Hansel and Gretel, Brunton Theatre, Musselburgh / Baby Rave, Assembly Rooms, Edinburgh NOTHING, it seems, is beyond the scope of the Bank of Scotland Children's International Theatre Festival. Tots still mastering the art of walking were able to go clubbing at the weekend's Baby Raves, and get in a cheerfully energising groove, with ambient lighting, irresistible rhythms and play-mate assistants who could make a length of cloth into a swinging hammock or a sled - parents took note and promptly joined in the action.

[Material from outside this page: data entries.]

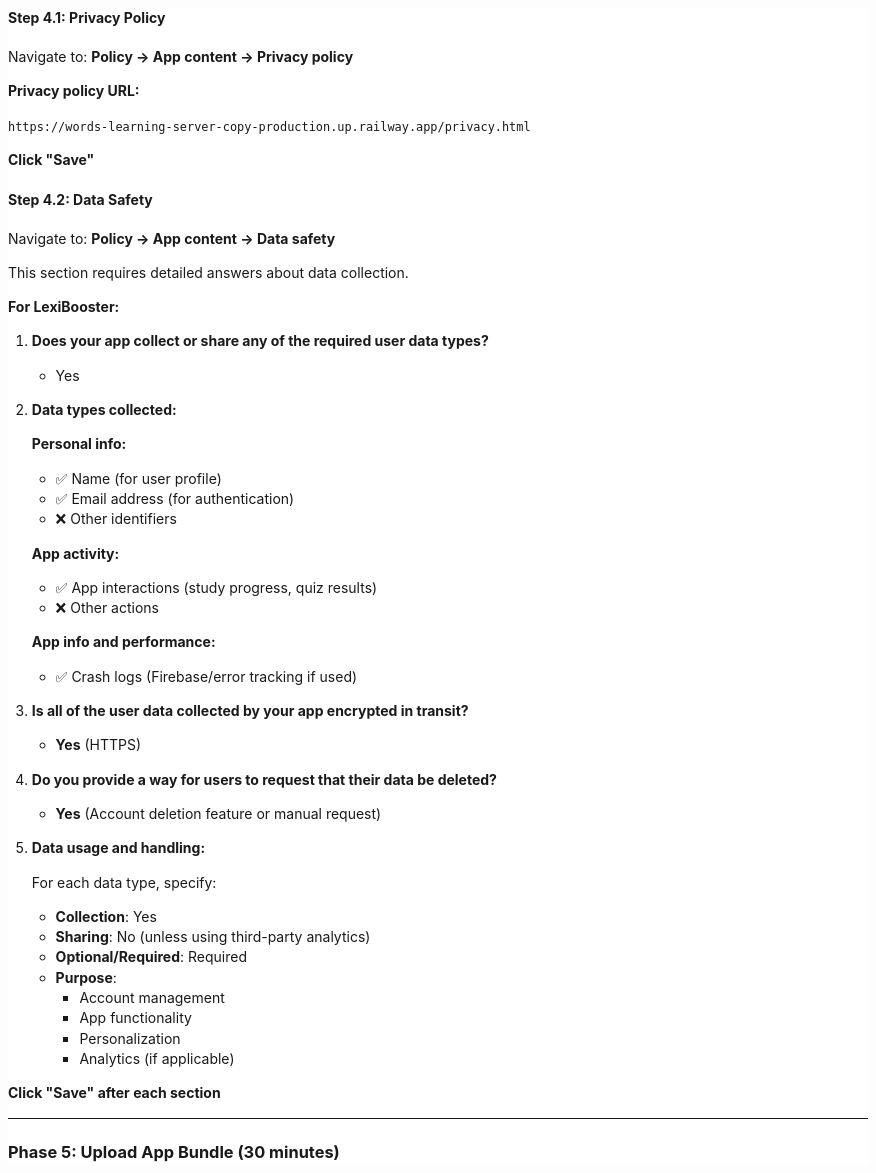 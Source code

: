#### Step 4.1: Privacy Policy

Navigate to: **Policy → App content → Privacy policy**

**Privacy policy URL:**
```
https://words-learning-server-copy-production.up.railway.app/privacy.html
```

**Click "Save"**

#### Step 4.2: Data Safety

Navigate to: **Policy → App content → Data safety**

This section requires detailed answers about data collection.

**For LexiBooster:**

1. **Does your app collect or share any of the required user data types?**
   - Yes

2. **Data types collected:**

   **Personal info:**
   - ✅ Name (for user profile)
   - ✅ Email address (for authentication)
   - ❌ Other identifiers

   **App activity:**
   - ✅ App interactions (study progress, quiz results)
   - ❌ Other actions

   **App info and performance:**
   - ✅ Crash logs (Firebase/error tracking if used)

3. **Is all of the user data collected by your app encrypted in transit?**
   - **Yes** (HTTPS)

4. **Do you provide a way for users to request that their data be deleted?**
   - **Yes** (Account deletion feature or manual request)

5. **Data usage and handling:**

   For each data type, specify:
   - **Collection**: Yes
   - **Sharing**: No (unless using third-party analytics)
   - **Optional/Required**: Required
   - **Purpose**:
     - Account management
     - App functionality
     - Personalization
     - Analytics (if applicable)

**Click "Save" after each section**

---

### Phase 5: Upload App Bundle (30 minutes)
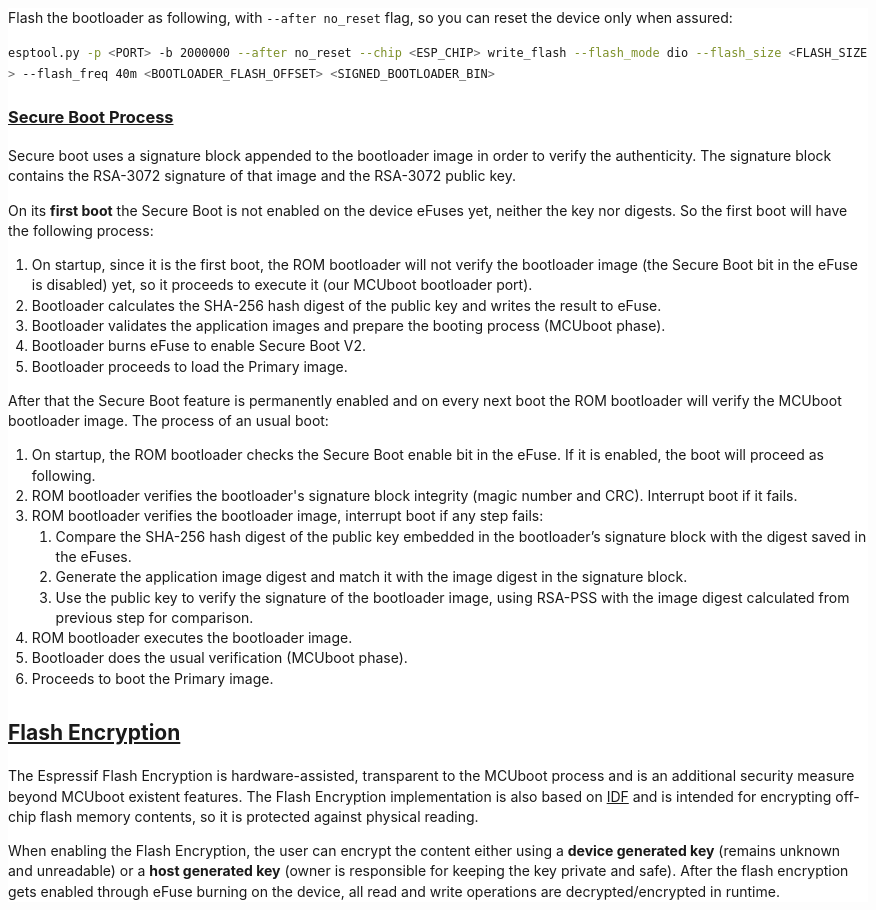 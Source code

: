 Flash the bootloader as following, with `--after no_reset` flag, so you can reset the device only
when assured:

```bash
esptool.py -p <PORT> -b 2000000 --after no_reset --chip <ESP_CHIP> write_flash --flash_mode dio --flash_size <FLASH_SIZE> --flash_freq 40m <BOOTLOADER_FLASH_OFFSET> <SIGNED_BOOTLOADER_BIN>
```

### [Secure Boot Process](#secure-boot-process)

Secure boot uses a signature block appended to the bootloader image in order to verify the
authenticity. The signature block contains the RSA-3072 signature of that image and the RSA-3072
public key.

On its **first boot** the Secure Boot is not enabled on the device eFuses yet, neither the key nor
digests. So the first boot will have the following process:

1. On startup, since it is the first boot, the ROM bootloader will not verify the bootloader image
   (the Secure Boot bit in the eFuse is disabled) yet, so it proceeds to execute it (our MCUboot
   bootloader port).
2. Bootloader calculates the SHA-256 hash digest of the public key and writes the result to eFuse.
3. Bootloader validates the application images and prepare the booting process (MCUboot phase).
4. Bootloader burns eFuse to enable Secure Boot V2.
5. Bootloader proceeds to load the Primary image.

After that the Secure Boot feature is permanently enabled and on every next boot the ROM bootloader
will verify the MCUboot bootloader image. The process of an usual boot:

1. On startup, the ROM bootloader checks the Secure Boot enable bit in the eFuse. If it is enabled,
   the boot will proceed as following.
2. ROM bootloader verifies the bootloader's signature block integrity (magic number and CRC).
   Interrupt boot if it fails.
3. ROM bootloader verifies the bootloader image, interrupt boot if any step fails:
    1. Compare the SHA-256 hash digest of the public key embedded in the bootloader’s signature
       block with the digest saved in the eFuses.
    2. Generate the application image digest and match it with the image digest in the signature
       block.
    3. Use the public key to verify the signature of the bootloader image, using RSA-PSS with the
       image digest calculated from previous step for comparison.
4. ROM bootloader executes the bootloader image.
5. Bootloader does the usual verification (MCUboot phase).
6. Proceeds to boot the Primary image.

## [Flash Encryption](#flash-encryption)

The Espressif Flash Encryption is hardware-assisted, transparent to the MCUboot process and is an
additional security measure beyond MCUboot existent features.
The Flash Encryption implementation is also based on
[IDF](https://docs.espressif.com/projects/esp-idf/en/latest/esp32/security/flash-encryption.html)
and is intended for encrypting off-chip flash memory contents, so it is protected against physical
reading.

When enabling the Flash Encryption, the user can encrypt the content either using a **device
generated key** (remains unknown and unreadable) or a **host generated key** (owner is responsible
for keeping the key private and safe). After the flash encryption gets enabled through eFuse
burning on the device, all read and write operations are decrypted/encrypted in runtime.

At Brunton, Catherine Wheels excelled themselves by bringing a real wee wood indoors for a revival of the site-specific Hansel and Gretel that - as Home: East Lothian - helped launch the National Theatre of Scotland in 2005. It's hard to match the bone-chilling atmosphere of that original, or re-create the dank, November spookiness of the Prestongrange setting, but designer Karen Tennent has devised a promenade pathway full of eye-widening surprises that run a tantalising gamut from the weirdly hilarious - the family's kitsch 1970s home, which we actually enter - to the eerily strange: a twisty walk through a warren of abandoned toys.
Best of all, the Catherine Wheels team has re-assembled the witch's house in all its deceiving tricksiness and detailed grotesquerie. There Cath Whitefield - reprising her role as scheming step-mum and whimsically vicious witch - is in her hyperactive element, crooning and shrieking as she eyeballs us speculatively before deciding Hansel (Tommy Mullins) will be Dish of the Day.
Without the outside elements, Gill Robertson's script and direction also come more to the fore: the mix of dark cruelty - parental indifference, the conniving kindness of strangers - is astutely tempered by lovely touches of ridiculous horror... the pet's collar in the step-mum's soup pot is one inspired example where laughter and nausea vie in making you choke.